The day started out busy with several calls coming in one after another. Unfortunately they were all cancelled enroute. From 0800 until 1130 we were steady in and out of the department for calls but no patient contacts. The ED was cranking from pretty much the first minute of the day shift and they continued steadily for the remainder of the day.
We stayed in the thick of the chaos until we finally were dispatched on another call around 1630. Difficulty breathing in a town that frequently has a paramedic on their ambulance. Before we even left the hospital campus another call was dispatched for an unresponsive on the beach at one of the state parks. A BLS ambulance would be responding and there was no possibility of another paramedic unit being sent to the scene.
We got on the highway and started to accelerate up to highway speed having a little difficulty getting through the heavy traffic in the slow and travel lanes to place us in the high speed lane. It wasn’t for lack of trying on some of the other drivers parts, there was just no room for them to maneuver to get out of the way.
Before we even managed to get into the left lane we were cancelled on the difficulty breathing call and redirected to the unresponsive. when the ambulance for the first call signed on with a paramedic.
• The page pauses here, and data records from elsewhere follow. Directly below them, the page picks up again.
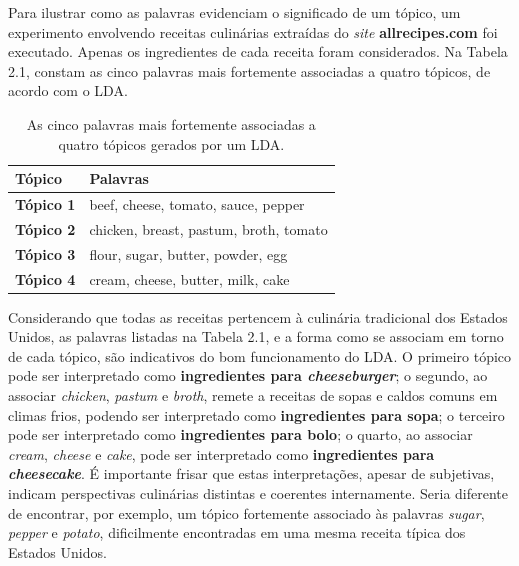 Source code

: Para ilustrar como as palavras evidenciam o significado de um tópico, um experimento envolvendo receitas culinárias extraídas do \emph{site} \textbf{allrecipes.com} foi executado. Apenas os ingredientes de cada receita foram considerados. Na Tabela 2.1, constam as cinco palavras mais fortemente associadas a quatro tópicos, de acordo com o LDA. %

\begin{table}[t]
\centering
\label{LDA:1}
\begin{tabular}{| l | p{7cm} | }
\hline
\textbf{Tópico} & \textbf{Palavras} \\ \hline
\textbf{Tópico 1} & beef, cheese, tomato, sauce, pepper \\ \hline
\textbf{Tópico 2} & chicken, breast, pastum, broth, tomato \\ \hline
\textbf{Tópico 3} & flour, sugar, butter, powder, egg  \\ \hline
\textbf{Tópico 4} & cream, cheese, butter, milk, cake \\ \hline
\end{tabular}
\caption{As cinco palavras mais fortemente associadas a quatro tópicos gerados por um LDA.}
\end{table}

Considerando que todas as receitas pertencem à culinária tradicional dos Estados Unidos, as palavras listadas na Tabela 2.1, e a forma como se associam em torno de cada tópico, são indicativos do bom funcionamento do LDA. O primeiro tópico pode ser interpretado como \textbf{ingredientes para          \emph{cheeseburger}}; o segundo, ao associar \emph{chicken}, \emph{pastum} e \emph{broth}, remete a receitas de sopas e caldos comuns em climas frios, podendo ser interpretado como \textbf{ingredientes para sopa}; o terceiro pode ser interpretado como \textbf{ingredientes para bolo}; o quarto, ao associar \emph{cream}, \emph{cheese} e \emph{cake}, pode ser interpretado como \textbf{ingredientes para \emph{cheesecake}}. É importante frisar que estas interpretações, apesar de subjetivas, indicam perspectivas culinárias distintas e coerentes internamente. Seria diferente de encontrar, por exemplo, um tópico fortemente associado às palavras \emph{sugar}, \emph{pepper} e \emph{potato}, dificilmente encontradas em uma mesma receita típica dos Estados Unidos.



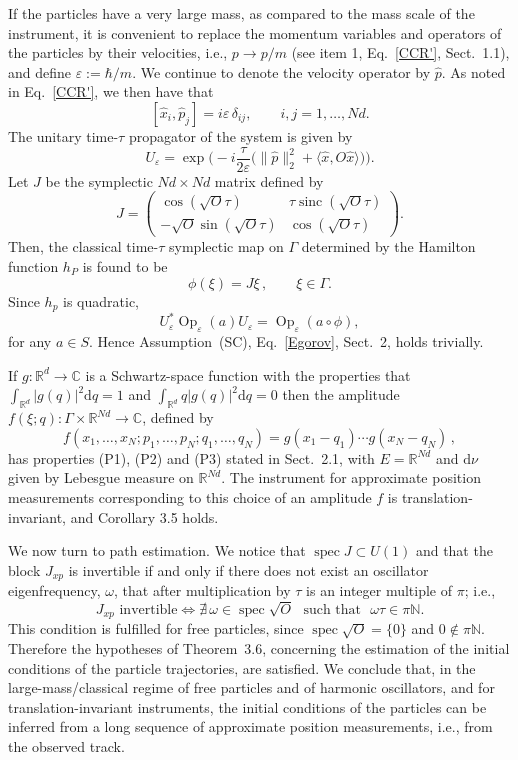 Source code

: \documentclass[12pt]{article}
\begin{document}
If the particles have a very large mass, as compared to the mass scale of the instrument, it is convenient to replace 
the momentum variables and operators of the particles by their velocities, i.e., $p\to p/m$ (see item 1, 
Eq.~\eqref{CCR'}, Sect.~1.1), and define $\varepsilon:=\hbar/m$. We continue to denote the velocity operator 
by $\hat{p}$. As noted in Eq.~\eqref{CCR'}, we then have that
$$[\hat x_i, \hat p_j]=i\varepsilon \,\delta_{ij}, \qquad i,j=1,\dots, Nd.$$
The unitary time-$\tau$ propagator of the system is given by
$$U_\varepsilon=\exp\Big(-i \frac{\tau}{2\varepsilon} \big(\| \hat p\|_2^2+
\langle \hat x,O \hat x \rangle\big)\Big).$$
Let $J$ be the symplectic $Nd\times Nd$ matrix defined by
$$J=\begin{pmatrix}
	\cos(\sqrt{O}\tau) & \tau\operatorname{sinc}(\sqrt{O}\tau)\\
	-\sqrt{O}\sin(\sqrt{O}\tau) & \cos(\sqrt{O}\tau)
\end{pmatrix}.$$
Then, the classical time-$\tau$ symplectic map on $\Gamma$ determined by the Hamilton function $h_P$ is found to be
$$\phi(\xi)=J\xi\,, \qquad \xi \in \Gamma.$$
Since $h_p$ is quadratic,
$$U_\varepsilon^*\operatorname{Op}_{\varepsilon}(a)U_\varepsilon=\operatorname{Op}_{\varepsilon}(a\circ\phi),$$
for any $a\in S$. Hence Assumption~(SC), Eq.~\eqref{Egorov}, Sect.~2, holds trivially.

\medskip
If $g:\mathbb{R}^{d}\to\mathbb C$ is a Schwartz-space function with the properties that $\int_{\mathbb R^d}|g(q)|^2\text{d} q=1$ 
and $\int_{\mathbb R^d} q|g(q)|^2\text{d} q=0$ then the amplitude $f(\xi;q):\Gamma\times \mathbb R^{Nd}\to \mathbb C$, 
defined by 
$$f(x_1,\dotsc,x_N; p_1,\dotsc, p_N; q_1,\dotsc, q_N)=g(x_1-q_1)\dotsb g(x_N-q_N)\,,$$ 
has properties (P1), (P2) and (P3) stated in Sect.~2.1, with $E=\mathbb R^{Nd}$ and $\text{d}\nu$ 
given by Lebesgue measure on $\mathbb R^{Nd}$. The instrument for approximate position measurements 
corresponding to this choice of an amplitude $f$ is translation-invariant, and Corollary 3.5 holds. 

We now turn to path estimation. We notice that $\operatorname{spec}J\subset U(1)$ and that the block $J_{xp}$ is 
invertible if and only if there does not exist an oscillator eigenfrequency, $\omega$, that after multiplication by $\tau$
is an integer multiple of $\pi$; i.e.,
$$J_{xp}\mbox{ invertible}\iff\nexists\, \omega\in \operatorname{spec}\sqrt{O}\,\,\mbox{ such that }\,\, \omega\tau\in \pi\mathbb 
N.$$
This condition is fulfilled for free particles, since $\operatorname{spec}\sqrt{O}=\{0\}$ and $0\notin \pi\mathbb N$. 
Therefore the hypotheses of Theorem~3.6, concerning the estimation of the initial conditions of the particle trajectories, 
are satisfied. We conclude that, in the large-mass/classical regime of free particles and of harmonic oscillators, and for 
translation-invariant instruments, the initial conditions of the particles can be inferred from a long sequence of approximate position measurements, i.e., from the observed track. 
\end{document}
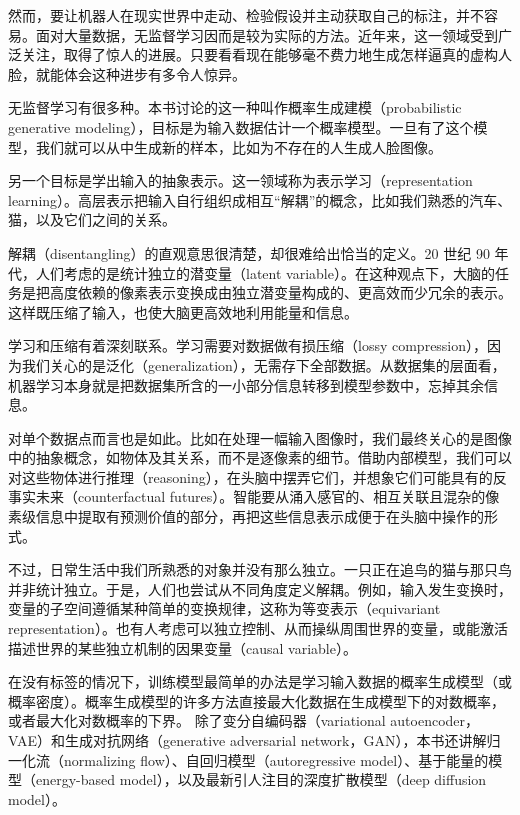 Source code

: 然而，要让机器人在现实世界中走动、检验假设并主动获取自己的标注，并不容易。面对大量数据，无监督学习因而是较为实际的方法。近年来，这一领域受到广泛关注，取得了惊人的进展。只要看看现在能够毫不费力地生成怎样逼真的虚构人脸，就能体会这种进步有多令人惊异。

无监督学习有很多种。本书讨论的这一种叫作概率生成建模（probabilistic generative modeling），目标是为输入数据估计一个概率模型。一旦有了这个模型，我们就可以从中生成新的样本，比如为不存在的人生成人脸图像。

另一个目标是学出输入的抽象表示。这一领域称为表示学习（representation learning）。高层表示把输入自行组织成相互“解耦”的概念，比如我们熟悉的汽车、猫，以及它们之间的关系。

解耦（disentangling）的直观意思很清楚，却很难给出恰当的定义。20 世纪 90 年代，人们考虑的是统计独立的潜变量（latent variable）。在这种观点下，大脑的任务是把高度依赖的像素表示变换成由独立潜变量构成的、更高效而少冗余的表示。这样既压缩了输入，也使大脑更高效地利用能量和信息。

学习和压缩有着深刻联系。学习需要对数据做有损压缩（lossy compression），因为我们关心的是泛化（generalization），无需存下全部数据。从数据集的层面看，机器学习本身就是把数据集所含的一小部分信息转移到模型参数中，忘掉其余信息。

对单个数据点而言也是如此。比如在处理一幅输入图像时，我们最终关心的是图像中的抽象概念，如物体及其关系，而不是逐像素的细节。借助内部模型，我们可以对这些物体进行推理（reasoning），在头脑中摆弄它们，并想象它们可能具有的反事实未来（counterfactual futures）。智能要从涌入感官的、相互关联且混杂的像素级信息中提取有预测价值的部分，再把这些信息表示成便于在头脑中操作的形式。

不过，日常生活中我们所熟悉的对象并没有那么独立。一只正在追鸟的猫与那只鸟并非统计独立。于是，人们也尝试从不同角度定义解耦。例如，输入发生变换时，变量的子空间遵循某种简单的变换规律，这称为等变表示（equivariant representation）。也有人考虑可以独立控制、从而操纵周围世界的变量，或能激活描述世界的某些独立机制的因果变量（causal variable）。

在没有标签的情况下，训练模型最简单的办法是学习输入数据的概率生成模型（或概率密度）。概率生成模型的许多方法直接最大化数据在生成模型下的对数概率，或者最大化对数概率的下界。
除了变分自编码器（variational autoencoder，VAE）和生成对抗网络（generative adversarial network，GAN），本书还讲解归一化流（normalizing flow）、自回归模型（autoregressive model）、基于能量的模型（energy-based model），以及最新引人注目的深度扩散模型（deep diffusion model）。

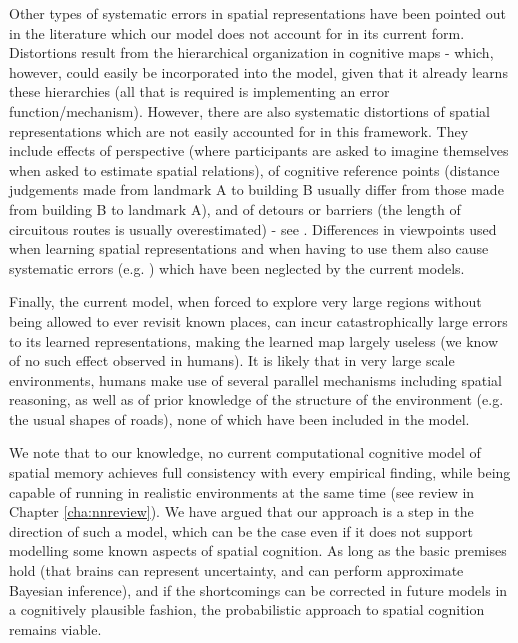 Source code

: Other types of systematic errors in spatial representations have been pointed out in the literature which our model does not account for in its current form. Distortions result from the hierarchical organization in cognitive maps \citep{tversky1992distortions,hirtle1985evidence} - which, however, could easily be incorporated into the model, given that it already learns these hierarchies (all that is required is implementing an error function/mechanism). However, there are also systematic distortions of spatial representations which are not easily accounted for in this framework. They include effects of perspective (where participants are asked to imagine themselves when asked to estimate spatial relations), of cognitive reference points (distance judgements made from landmark A to building B usually differ from those made from building B to landmark A), and of detours or barriers (the length of circuitous routes is usually overestimated) - see \citep{tversky1992distortions, tversky2003navigating}. Differences in viewpoints used when learning spatial representations and when having to use them also cause systematic errors (e.g. \citep{shelton2001systems, Shelton2004, burgess2006spatial}) which have been neglected by the current models.

Finally, the current model, when forced to explore very large regions without being allowed to ever revisit known places, can incur catastrophically large errors to its learned representations, making the learned map largely useless (we know of no such effect observed in humans). It is likely that in very large scale environments, humans make use of several parallel mechanisms including spatial reasoning, as well as of prior knowledge of the structure of the environment (e.g. the usual shapes of roads), none of which have been included in the model. 

We note that to our knowledge, no current computational cognitive model of spatial memory achieves full consistency with every empirical finding, while being capable of running in realistic environments at the same time (see review in Chapter \ref{cha:nnreview}). We have argued that our approach is a step in the direction of such a model, which can be the case even if it does not support modelling some known aspects of spatial cognition. As long as the basic premises hold (that brains can represent uncertainty, and can perform approximate Bayesian inference), and if the shortcomings can be corrected in future models in a cognitively plausible fashion, the probabilistic approach to spatial cognition remains viable.


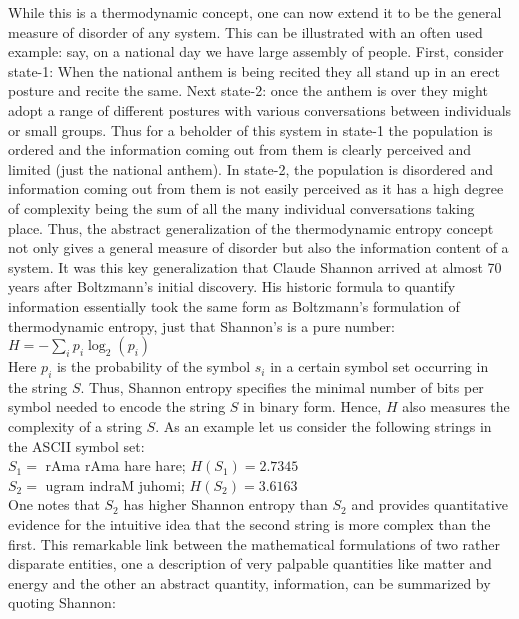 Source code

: \documentclass[11pt]{article} %
\numberwithin{equation}{section}
\begin{document}
While this is a thermodynamic concept, one can now extend it to be the general measure of disorder of any system. This can be illustrated with an often used example: say, on a national day we have large assembly of people. First, consider state-1: When the national anthem is being recited they all stand up in an erect posture and recite the same. Next state-2: once the anthem is over they might adopt a range of different postures with various conversations between individuals or small groups. Thus for a beholder of this system in state-1 the population is ordered and the information coming out from them is clearly perceived and limited (just the national anthem). In state-2, the population is disordered and information coming out from them is not easily perceived as it has a high degree of complexity being the sum of all the many individual conversations taking place. Thus, the abstract generalization of the thermodynamic entropy concept not only gives a general measure of disorder but also the information content of a system. It was this key generalization that Claude Shannon arrived at almost 70 years after Boltzmann’s initial discovery. His historic formula to quantify information essentially took the same form as Boltzmann’s formulation of thermodynamic entropy, just that Shannon’s is a pure number:\\

 $H=-\displaystyle \sum_i p_i \log_2(p_i)$\\

Here $p_i$ is the probability of the symbol $s_i$ in a certain symbol set occurring in the string $S$. Thus, Shannon entropy specifies the minimal number of bits per symbol needed to encode the string $S$ in binary form. Hence, $H$ also measures the complexity of a string $S$. As an example let us consider the following strings in the ASCII symbol set:\\
 $S_1=$ rAma rAma hare hare; $H(S_1)=2.7345$\\
 $S_2=$ ugram indraM juhomi; $H(S_2)=3.6163$ \\
One notes that $S_2$ has higher Shannon entropy than $S_2$ and provides quantitative evidence for the intuitive idea that the second string is more complex than the first. This remarkable link between the mathematical formulations of two rather disparate entities, one a description of very palpable quantities like matter and energy and the other an abstract quantity, information, can be summarized by quoting Shannon:\\
\end{document}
Fortunately it wasn’t a major adjustment in our route of travel to get us headed in the right direction. Twenty minutes later we were going through the park gates and getting directions from the rangers on the best way to get to the beach where the patient was located. We followed the directions and the roads got smaller and smaller to the point where my partner and I looked at each other and it was clear that the ambulance was never going to get through following these directions. We radioed the ambulance to let them know and were relieved to find out that they were already on the same page and had gone a different route.
We arrived on scene to find that 26 minutes after the first tone we were the first EMS providers on scene. A single cop and one ranger were there but neither had much medical training and were doing the best they could. They were quite relieved to see us and quickly shifted from providing medical care to providing crowd control, something that was needed badly.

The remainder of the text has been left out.